Mientras yo le examinaba con tal atención, medio fingiendo mientras tanto que miraba la tormenta por la ventana, él jamás hizo caso de mi presencia, y jamás se molestó en lanzarme una sola mirada, sino que pareció totalmente ocupado en contar las páginas del maravilloso libro.
Considerando de qué modo tan sociable habíamos dormido juntos la noche anterior, y, sobre todo, considerando el afectuoso brazo que yo había encontrado echado sobre mí al despertar por la mañana, me pareció muy extraña esa indiferencia. Pero los salvajes son seres extraños: a veces uno no sabe exactamente cómo tomarlos. Al principio, imponen respeto: su tranquilo dominio, concentrado y sencillo, parece una sabiduría socrática.
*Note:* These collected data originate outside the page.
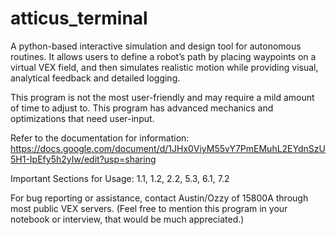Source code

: # atticus_terminal
A python-based interactive simulation and design tool for autonomous routines. It allows users to define a robot’s path by placing waypoints on a virtual VEX field, and then simulates realistic motion while providing visual, analytical feedback and detailed logging.

This program is not the most user-friendly and may require a mild amount of time to adjust to.
This program has advanced mechanics and optimizations that need user-input.

Refer to the documentation for information:
https://docs.google.com/document/d/1JHx0ViyM55vY7PmEMuhL2EYdnSzU5H1-IpEfy5h2yIw/edit?usp=sharing

Important Sections for Usage:
1.1, 1.2, 2.2, 5.3, 6.1, 7.2

For bug reporting or assistance, contact Austin/Ozzy of 15800A through most public VEX servers.
(Feel free to mention this program in your notebook or interview, that would be much appreciated.)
Yo había notado también que Queequeg no se trataba en absoluto, o muy poco, con los otros marineros de la posada. No hacía ningún intento: parecía no tener deseos de ampliar el círculo de sus conocimientos. Todo esto me chocó como muy singular, pero, pensándolo mejor, había algo casi sublime en ello. Allí estaba un hombre, a unas veinte mil millas de su patria, esto es, por la ruta del cabo de Hornos —que era el único modo de poder llegar allí—, lanzado entre gente tan extraña para él como si estuviera en el planeta Júpiter; y sin embargo parecía enteramente a su gusto, conservando la mayor serenidad, contento con su propia compañía, y siempre a la altura de sí mismo. Seguramente esto era un toque de buena filosofía, aunque sin duda él jamás había oído que existiera semejante cosa. Pero quizá para ser verdaderos filósofos, los mortales no habríamos de ser conscientes de vivir y esforzarnos de esta manera. Tan pronto como oigo que este o aquel hombre se presenta como filósofo, concluyo que, como a la vieja dispéptica, se le debe haber «roto alguna tripa».